Zum Internet fahren

Die DSL-Verfügbarkeit oder vielmehr: Nicht-Verfügbarkeit sorgte in den letzten Tagen einmal mehr für Schmunzeleien bei den Kolleginnen und Kollegen. So musste ich mehrfach „zum Internet fahren“, was tatsächlich räumlich gemeint ist: In meiner westfälischen Heimatstadt gibt es zwar Internet, aber auf dem Land ist die Netzabdeckung bis auf Weiteres schlecht. Kleinere Datengrößen, etwa Textnachrichten, schafft das Handynetz gerade; alles, was darüber hinausgeht (etwa E-Mails mit Dateianhängen), packt es nicht mehr.

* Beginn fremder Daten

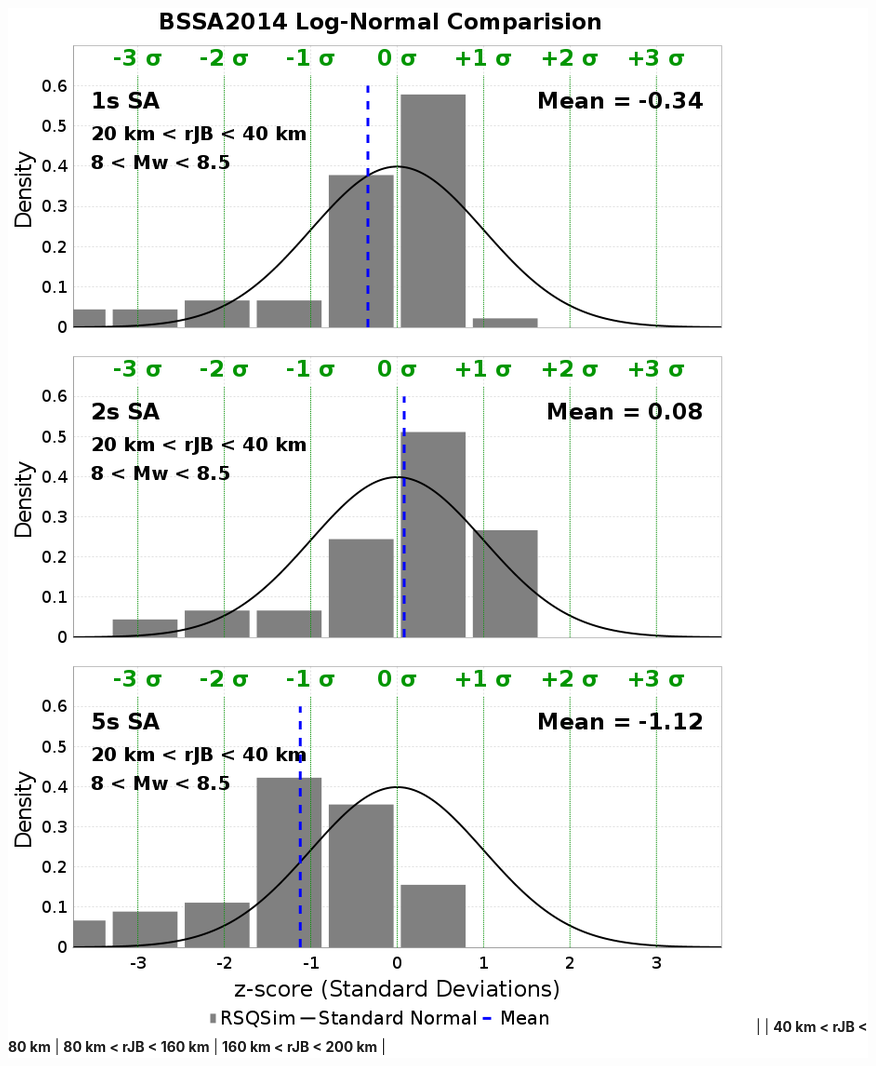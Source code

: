 ![Standard Normal Plot](resources/All_Sites_mag_8_8.5_dist_20_40_BSSA2014_std_norm.png) |
| **40 km < rJB < 80 km** | **80 km < rJB < 160 km** | **160 km < rJB < 200 km** |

An Videos oder Livestreams ist gar nicht erst zu denken. Nun könnte man eine solche Umgebung als Ort der Entspannung verbuchen und das mit dem Netz einfach sein lassen. Soll aber aus der Ferne noch ein Beitrag zu einem Artikel, einem Projektantrag etc. geleistet werden, passt das fehlende Netz so gar nicht ins Konzept: Es stört Arbeitsroutinen und fordert einen heraus, in der Zusammenarbeit mit anderen „alt bewährte“ Kommunikationswege zu finden. In diesen Zeiten irgendwie auch beschaulich, dieses Arbeiten 1.0. Nur zu wenig selbstbestimmt, sodass von bewusster Entschleunigung leider keine Rede sein kann.